▶ _Work to complete_:
Exclude the pictures and reproduce the remaining data exactly as written.

▶ _Material for this exercise_:
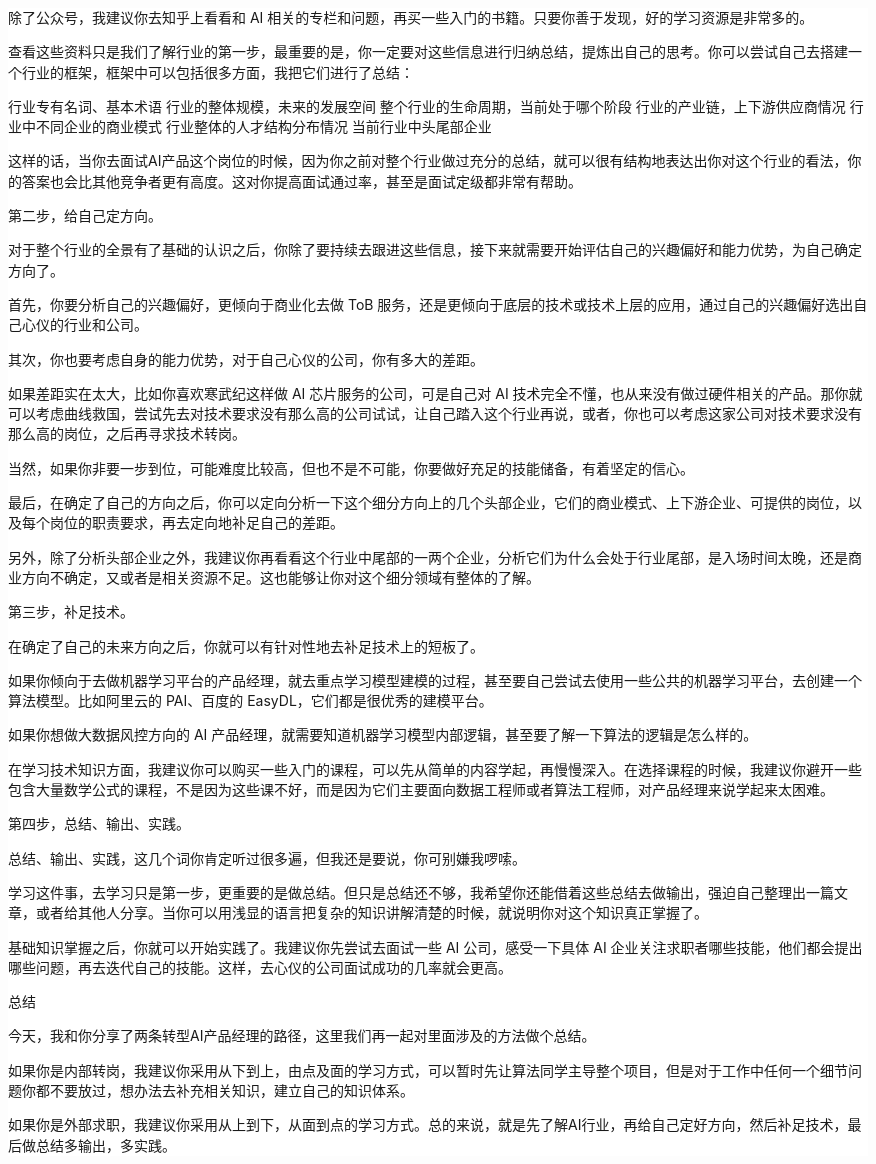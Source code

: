 除了公众号，我建议你去知乎上看看和 AI 相关的专栏和问题，再买一些入门的书籍。只要你善于发现，好的学习资源是非常多的。

查看这些资料只是我们了解行业的第一步，最重要的是，你一定要对这些信息进行归纳总结，提炼出自己的思考。你可以尝试自己去搭建一个行业的框架，框架中可以包括很多方面，我把它们进行了总结：


行业专有名词、基本术语
行业的整体规模，未来的发展空间
整个行业的生命周期，当前处于哪个阶段
行业的产业链，上下游供应商情况
行业中不同企业的商业模式
行业整体的人才结构分布情况
当前行业中头尾部企业


这样的话，当你去面试AI产品这个岗位的时候，因为你之前对整个行业做过充分的总结，就可以很有结构地表达出你对这个行业的看法，你的答案也会比其他竞争者更有高度。这对你提高面试通过率，甚至是面试定级都非常有帮助。

第二步，给自己定方向。

对于整个行业的全景有了基础的认识之后，你除了要持续去跟进这些信息，接下来就需要开始评估自己的兴趣偏好和能力优势，为自己确定方向了。

首先，你要分析自己的兴趣偏好，更倾向于商业化去做 ToB 服务，还是更倾向于底层的技术或技术上层的应用，通过自己的兴趣偏好选出自己心仪的行业和公司。

其次，你也要考虑自身的能力优势，对于自己心仪的公司，你有多大的差距。

如果差距实在太大，比如你喜欢寒武纪这样做 AI 芯片服务的公司，可是自己对 AI 技术完全不懂，也从来没有做过硬件相关的产品。那你就可以考虑曲线救国，尝试先去对技术要求没有那么高的公司试试，让自己踏入这个行业再说，或者，你也可以考虑这家公司对技术要求没有那么高的岗位，之后再寻求技术转岗。

当然，如果你非要一步到位，可能难度比较高，但也不是不可能，你要做好充足的技能储备，有着坚定的信心。

最后，在确定了自己的方向之后，你可以定向分析一下这个细分方向上的几个头部企业，它们的商业模式、上下游企业、可提供的岗位，以及每个岗位的职责要求，再去定向地补足自己的差距。

另外，除了分析头部企业之外，我建议你再看看这个行业中尾部的一两个企业，分析它们为什么会处于行业尾部，是入场时间太晚，还是商业方向不确定，又或者是相关资源不足。这也能够让你对这个细分领域有整体的了解。

第三步，补足技术。

在确定了自己的未来方向之后，你就可以有针对性地去补足技术上的短板了。

如果你倾向于去做机器学习平台的产品经理，就去重点学习模型建模的过程，甚至要自己尝试去使用一些公共的机器学习平台，去创建一个算法模型。比如阿里云的 PAI、百度的 EasyDL，它们都是很优秀的建模平台。

如果你想做大数据风控方向的 AI 产品经理，就需要知道机器学习模型内部逻辑，甚至要了解一下算法的逻辑是怎么样的。

在学习技术知识方面，我建议你可以购买一些入门的课程，可以先从简单的内容学起，再慢慢深入。在选择课程的时候，我建议你避开一些包含大量数学公式的课程，不是因为这些课不好，而是因为它们主要面向数据工程师或者算法工程师，对产品经理来说学起来太困难。

第四步，总结、输出、实践。

总结、输出、实践，这几个词你肯定听过很多遍，但我还是要说，你可别嫌我啰嗦。

学习这件事，去学习只是第一步，更重要的是做总结。但只是总结还不够，我希望你还能借着这些总结去做输出，强迫自己整理出一篇文章，或者给其他人分享。当你可以用浅显的语言把复杂的知识讲解清楚的时候，就说明你对这个知识真正掌握了。

基础知识掌握之后，你就可以开始实践了。我建议你先尝试去面试一些 AI 公司，感受一下具体 AI 企业关注求职者哪些技能，他们都会提出哪些问题，再去迭代自己的技能。这样，去心仪的公司面试成功的几率就会更高。

总结

今天，我和你分享了两条转型AI产品经理的路径，这里我们再一起对里面涉及的方法做个总结。

如果你是内部转岗，我建议你采用从下到上，由点及面的学习方式，可以暂时先让算法同学主导整个项目，但是对于工作中任何一个细节问题你都不要放过，想办法去补充相关知识，建立自己的知识体系。

如果你是外部求职，我建议你采用从上到下，从面到点的学习方式。总的来说，就是先了解AI行业，再给自己定好方向，然后补足技术，最后做总结多输出，多实践。

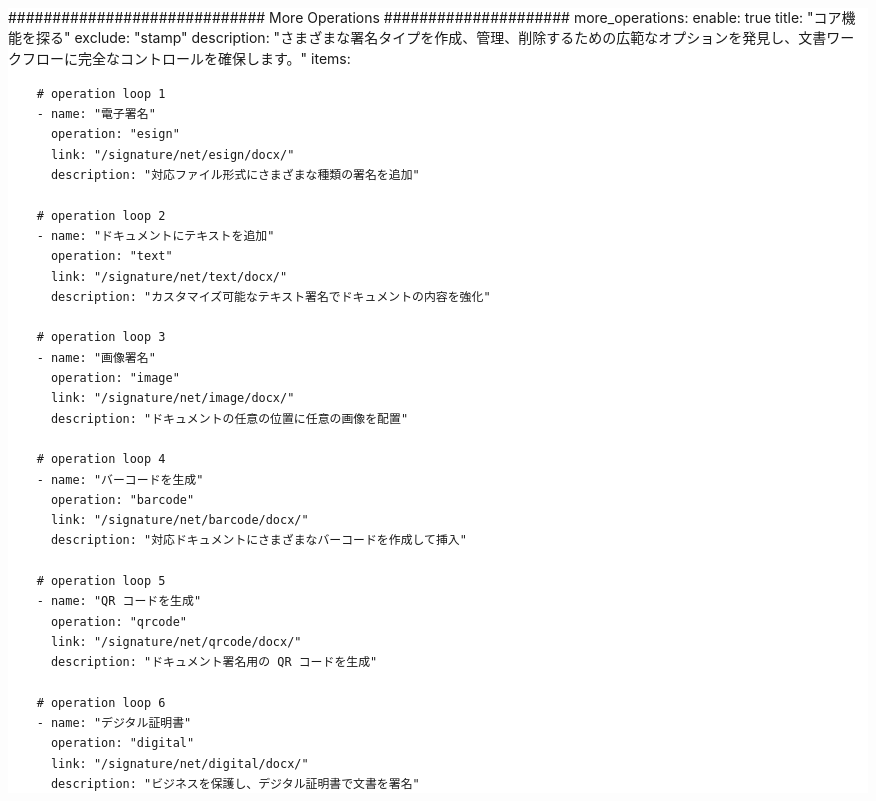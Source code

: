 
############################# More Operations #####################
more_operations:
    enable: true
    title: "コア機能を探る"
    exclude: "stamp"
    description: "さまざまな署名タイプを作成、管理、削除するための広範なオプションを発見し、文書ワークフローに完全なコントロールを確保します。"
    items: 
          
        # operation loop 1
        - name: "電子署名"
          operation: "esign"
          link: "/signature/net/esign/docx/"
          description: "対応ファイル形式にさまざまな種類の署名を追加"

        # operation loop 2
        - name: "ドキュメントにテキストを追加"
          operation: "text"
          link: "/signature/net/text/docx/"
          description: "カスタマイズ可能なテキスト署名でドキュメントの内容を強化"

        # operation loop 3
        - name: "画像署名"
          operation: "image"
          link: "/signature/net/image/docx/"
          description: "ドキュメントの任意の位置に任意の画像を配置"

        # operation loop 4
        - name: "バーコードを生成"
          operation: "barcode"
          link: "/signature/net/barcode/docx/"
          description: "対応ドキュメントにさまざまなバーコードを作成して挿入"

        # operation loop 5
        - name: "QR コードを生成"
          operation: "qrcode"
          link: "/signature/net/qrcode/docx/"
          description: "ドキュメント署名用の QR コードを生成"
          
        # operation loop 6
        - name: "デジタル証明書"
          operation: "digital"
          link: "/signature/net/digital/docx/"
          description: "ビジネスを保護し、デジタル証明書で文書を署名"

▶ _Written solution_:
Source code

: 除了公众号，我建议你去知乎上看看和 AI 相关的专栏和问题，再买一些入门的书籍。只要你善于发现，好的学习资源是非常多的。

查看这些资料只是我们了解行业的第一步，最重要的是，你一定要对这些信息进行归纳总结，提炼出自己的思考。你可以尝试自己去搭建一个行业的框架，框架中可以包括很多方面，我把它们进行了总结：


行业专有名词、基本术语
行业的整体规模，未来的发展空间
整个行业的生命周期，当前处于哪个阶段
行业的产业链，上下游供应商情况
行业中不同企业的商业模式
行业整体的人才结构分布情况
当前行业中头尾部企业


这样的话，当你去面试AI产品这个岗位的时候，因为你之前对整个行业做过充分的总结，就可以很有结构地表达出你对这个行业的看法，你的答案也会比其他竞争者更有高度。这对你提高面试通过率，甚至是面试定级都非常有帮助。

第二步，给自己定方向。

对于整个行业的全景有了基础的认识之后，你除了要持续去跟进这些信息，接下来就需要开始评估自己的兴趣偏好和能力优势，为自己确定方向了。

首先，你要分析自己的兴趣偏好，更倾向于商业化去做 ToB 服务，还是更倾向于底层的技术或技术上层的应用，通过自己的兴趣偏好选出自己心仪的行业和公司。

其次，你也要考虑自身的能力优势，对于自己心仪的公司，你有多大的差距。

如果差距实在太大，比如你喜欢寒武纪这样做 AI 芯片服务的公司，可是自己对 AI 技术完全不懂，也从来没有做过硬件相关的产品。那你就可以考虑曲线救国，尝试先去对技术要求没有那么高的公司试试，让自己踏入这个行业再说，或者，你也可以考虑这家公司对技术要求没有那么高的岗位，之后再寻求技术转岗。

当然，如果你非要一步到位，可能难度比较高，但也不是不可能，你要做好充足的技能储备，有着坚定的信心。

最后，在确定了自己的方向之后，你可以定向分析一下这个细分方向上的几个头部企业，它们的商业模式、上下游企业、可提供的岗位，以及每个岗位的职责要求，再去定向地补足自己的差距。

另外，除了分析头部企业之外，我建议你再看看这个行业中尾部的一两个企业，分析它们为什么会处于行业尾部，是入场时间太晚，还是商业方向不确定，又或者是相关资源不足。这也能够让你对这个细分领域有整体的了解。

第三步，补足技术。

在确定了自己的未来方向之后，你就可以有针对性地去补足技术上的短板了。

如果你倾向于去做机器学习平台的产品经理，就去重点学习模型建模的过程，甚至要自己尝试去使用一些公共的机器学习平台，去创建一个算法模型。比如阿里云的 PAI、百度的 EasyDL，它们都是很优秀的建模平台。

如果你想做大数据风控方向的 AI 产品经理，就需要知道机器学习模型内部逻辑，甚至要了解一下算法的逻辑是怎么样的。

在学习技术知识方面，我建议你可以购买一些入门的课程，可以先从简单的内容学起，再慢慢深入。在选择课程的时候，我建议你避开一些包含大量数学公式的课程，不是因为这些课不好，而是因为它们主要面向数据工程师或者算法工程师，对产品经理来说学起来太困难。

第四步，总结、输出、实践。

总结、输出、实践，这几个词你肯定听过很多遍，但我还是要说，你可别嫌我啰嗦。

学习这件事，去学习只是第一步，更重要的是做总结。但只是总结还不够，我希望你还能借着这些总结去做输出，强迫自己整理出一篇文章，或者给其他人分享。当你可以用浅显的语言把复杂的知识讲解清楚的时候，就说明你对这个知识真正掌握了。

基础知识掌握之后，你就可以开始实践了。我建议你先尝试去面试一些 AI 公司，感受一下具体 AI 企业关注求职者哪些技能，他们都会提出哪些问题，再去迭代自己的技能。这样，去心仪的公司面试成功的几率就会更高。

总结

今天，我和你分享了两条转型AI产品经理的路径，这里我们再一起对里面涉及的方法做个总结。

如果你是内部转岗，我建议你采用从下到上，由点及面的学习方式，可以暂时先让算法同学主导整个项目，但是对于工作中任何一个细节问题你都不要放过，想办法去补充相关知识，建立自己的知识体系。

如果你是外部求职，我建议你采用从上到下，从面到点的学习方式。总的来说，就是先了解AI行业，再给自己定好方向，然后补足技术，最后做总结多输出，多实践。

Source code

: 
############################# More Operations #####################
more_operations:
    enable: true
    title: "コア機能を探る"
    exclude: "stamp"
    description: "さまざまな署名タイプを作成、管理、削除するための広範なオプションを発見し、文書ワークフローに完全なコントロールを確保します。"
    items: 
          
        # operation loop 1
        - name: "電子署名"
          operation: "esign"
          link: "/signature/net/esign/docx/"
          description: "対応ファイル形式にさまざまな種類の署名を追加"

        # operation loop 2
        - name: "ドキュメントにテキストを追加"
          operation: "text"
          link: "/signature/net/text/docx/"
          description: "カスタマイズ可能なテキスト署名でドキュメントの内容を強化"

        # operation loop 3
        - name: "画像署名"
          operation: "image"
          link: "/signature/net/image/docx/"
          description: "ドキュメントの任意の位置に任意の画像を配置"

        # operation loop 4
        - name: "バーコードを生成"
          operation: "barcode"
          link: "/signature/net/barcode/docx/"
          description: "対応ドキュメントにさまざまなバーコードを作成して挿入"

        # operation loop 5
        - name: "QR コードを生成"
          operation: "qrcode"
          link: "/signature/net/qrcode/docx/"
          description: "ドキュメント署名用の QR コードを生成"
          
        # operation loop 6
        - name: "デジタル証明書"
          operation: "digital"
          link: "/signature/net/digital/docx/"
          description: "ビジネスを保護し、デジタル証明書で文書を署名"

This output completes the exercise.